A Seeking Alpha reader left an interesting comment on the syndicated version of my recent post about Hugh Hendry:
As a new investor, I struggle with the following some of these Hedge Funds have when I see that I am outperforming almost all of them, and so is the market... why not buy an ETF and save the 2 and 20?
This leads to a couple of interesting ideas.
A long time ago, I heard the saying that the worst thing that can happen is to make money on your first option trade. The idea here is along the lines of confusing genius with a bull market, or skill versus luck. Much has been made about the extent to which hedge funds are generally lagging the S&P 500 this year. The broad scope of what "hedge funds" target makes the point useless.
Additionally, I would submit that the true test of a hedge fund or other managed pool of capital is not whether it is up 20% when the market is up 15%, but what it does when markets are relatively tougher to navigate. Also completely ignored is the concept of risk adjusted returns, which we talk about quite regularly here. As the above new investor's process evolves, he will probably become more aware of risk adjusted.

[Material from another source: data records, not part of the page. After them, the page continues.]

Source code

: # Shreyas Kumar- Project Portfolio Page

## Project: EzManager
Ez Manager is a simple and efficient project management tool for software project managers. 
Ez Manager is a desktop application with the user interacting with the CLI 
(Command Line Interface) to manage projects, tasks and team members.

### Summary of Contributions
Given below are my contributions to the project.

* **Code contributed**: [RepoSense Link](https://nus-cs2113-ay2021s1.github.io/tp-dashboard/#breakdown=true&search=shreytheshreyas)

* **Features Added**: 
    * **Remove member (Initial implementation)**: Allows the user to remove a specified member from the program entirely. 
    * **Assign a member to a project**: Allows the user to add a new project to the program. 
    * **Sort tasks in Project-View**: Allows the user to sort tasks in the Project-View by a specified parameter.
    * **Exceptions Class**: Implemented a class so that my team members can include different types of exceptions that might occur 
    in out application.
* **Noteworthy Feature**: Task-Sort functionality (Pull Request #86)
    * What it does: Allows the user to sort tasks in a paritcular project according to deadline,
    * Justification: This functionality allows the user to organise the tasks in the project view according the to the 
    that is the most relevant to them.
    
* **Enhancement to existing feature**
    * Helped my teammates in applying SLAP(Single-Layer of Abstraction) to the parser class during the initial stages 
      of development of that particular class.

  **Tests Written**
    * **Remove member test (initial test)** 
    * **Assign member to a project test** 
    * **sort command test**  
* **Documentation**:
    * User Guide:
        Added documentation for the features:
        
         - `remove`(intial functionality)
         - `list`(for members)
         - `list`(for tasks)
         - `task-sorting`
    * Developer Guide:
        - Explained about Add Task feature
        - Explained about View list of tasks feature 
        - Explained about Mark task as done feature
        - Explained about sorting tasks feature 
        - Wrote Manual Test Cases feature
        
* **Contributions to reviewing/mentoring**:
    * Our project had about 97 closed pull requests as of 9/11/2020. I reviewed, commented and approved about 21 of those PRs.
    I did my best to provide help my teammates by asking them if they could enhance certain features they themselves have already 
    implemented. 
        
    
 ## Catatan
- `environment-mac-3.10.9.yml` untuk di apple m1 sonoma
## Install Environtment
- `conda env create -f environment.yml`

Back to overconfidence. At times, everyone gets cocky about their ability, most likely after a hot streak of some sort. Who knows how new of an investor the above commenter is but at some point, we all learn a lesson about how good we are versus how lucky we are.
There is nothing wrong with being lucky -- I attribute luck to a lot of things in my life. The key here is knowing the difference and knowing what your wheelhouse actually is. Long-time readers will know I am all for expanding your wheelhouse, but it is unlikely anyone will be an expert on biotech stocks after reading one article in Money Magazine while waiting at the airport.
Most people can learn what it takes to be at least moderately successful (which along with an adequate savings rate, can be enough to get the job done) at constructing a sophisticated portfolio, but there are no shortcuts.